IV-Revision 6b immer noch in Differenzbereinigung

Das zweite Massnahmenpaket der 6. IV Revision befindet sich im Differenzbereinigungsverfahren. Nachdem der Nationalrat in der Wintersession 2012 als Zweitrat Augenmass hatte walten lassen und den Vorschlägen des Bundesrates und des Erstrates in wesentlichen Punkten nicht gefolgt war, hielt nun der Ständerat in der Frühjahrsession an einem grossen Teil seiner ursprünglichen Leistungskürzungen fest.

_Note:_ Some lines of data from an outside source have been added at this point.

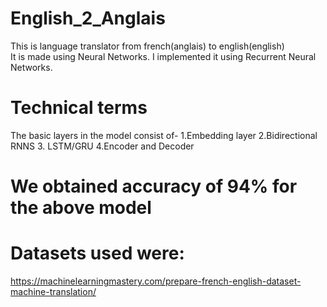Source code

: # English_2_Anglais
This is language translator from french(anglais) to english(english)<br>
It is made using Neural Networks.
I implemented it using Recurrent Neural Networks.
# Technical terms
The basic layers in the model consist of-
1.Embedding layer
2.Bidirectional RNNS
3. LSTM/GRU
4.Encoder and Decoder
# We obtained accuracy of 94% for the above model
# Datasets used were:
https://machinelearningmastery.com/prepare-french-english-dataset-machine-translation/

Immerhin: der Ständerat hat der positiven finanziellen Entwicklung der IV Rechnung getragen. Deshalb ist er den Vorschlägen des Nationalrats gefolgt und hat die Aufteilung der Vorlage beschlossen. Die umstrittene Kürzung der Kinderrenten und die Reduktion der Reisekostenbeiträge werden aus der 6. IV-Revision ausgegliedert.

Volle Rente ab 70 oder 80%?

Mit der Teilung der Vorlage möchte der Ständerat das neue, lineare Rentensystem durchbringen. Während der Nationalrat eine volle IV-Rente ab einem Invaliditätsgrad von 70% vorsehen wollte, hielt der Ständerat an der ursprünglichen, strengeren Zusprechung fest: Eine volle IV-Rente sollen nur Invalide mit einem Invaliditätsgrad von über 80 % erhalten. Damit bestraft der Ständerat die künftigen Schwerbehinderten mit einem Invaliditätsgrad von 60 bis 79 %. Diese müssten eine Renteneinbusse von 30 % hinnehmen. Die Aussichten auf eine Resterwerbstätigkeit sind praktisch bei null. Diese Renteneinbusse werden letztlich häufig die Ergänzungsleistungen ausgleichen müssen.

Nach dem Willen des Ständerates soll das neue Rentensystem erst auf die Neurenten angewendet werden. Die Anwendung auch auf bestehende Renten, wie es der Nationalrat will, würde zur Kürzung von laufenden Renten führen und auch in der beruflichen Vorsorge Probleme aufwerfen.

Automatische Rentenkürzungen sind inakzeptabel

Der Ständerat beharrt zudem auf einen Interventionsmechanismus bei der IV. Der Nationalrat hatte mit einer Mehrheit von SP und SVP den Interventionsmechanismus abgelehnt. Die SVP tat dies wegen der daran gekoppelten Lohnbeitragserhöhung. Unter dem Begriff Interventionsmechanismus verbergen sich dauerhafte automatische Rentenkürzungen. Die ohnehin schon tiefen IV-Renten sollen bei sinkenden IV-Einnahmen gekürzt werden, indem keine Rentenanpassung an den AHV-Mischindex mehr gewährt wird. Das ist eine inakzeptable Rentenverschlechterung. Aber es steht noch mehr auf dem Spiel. Die automatischen Rentenkürzungen bei der IV sind der Testlauf für die AHV. Die bürgerlichen Parteien und die Arbeitgeberverbände fordern mit Nachdruck eine Schuldenbremse für die AHV. Die Entscheide bei der IV spuren daher die Inhalte der Reform Altersvorsorge 2020 vor.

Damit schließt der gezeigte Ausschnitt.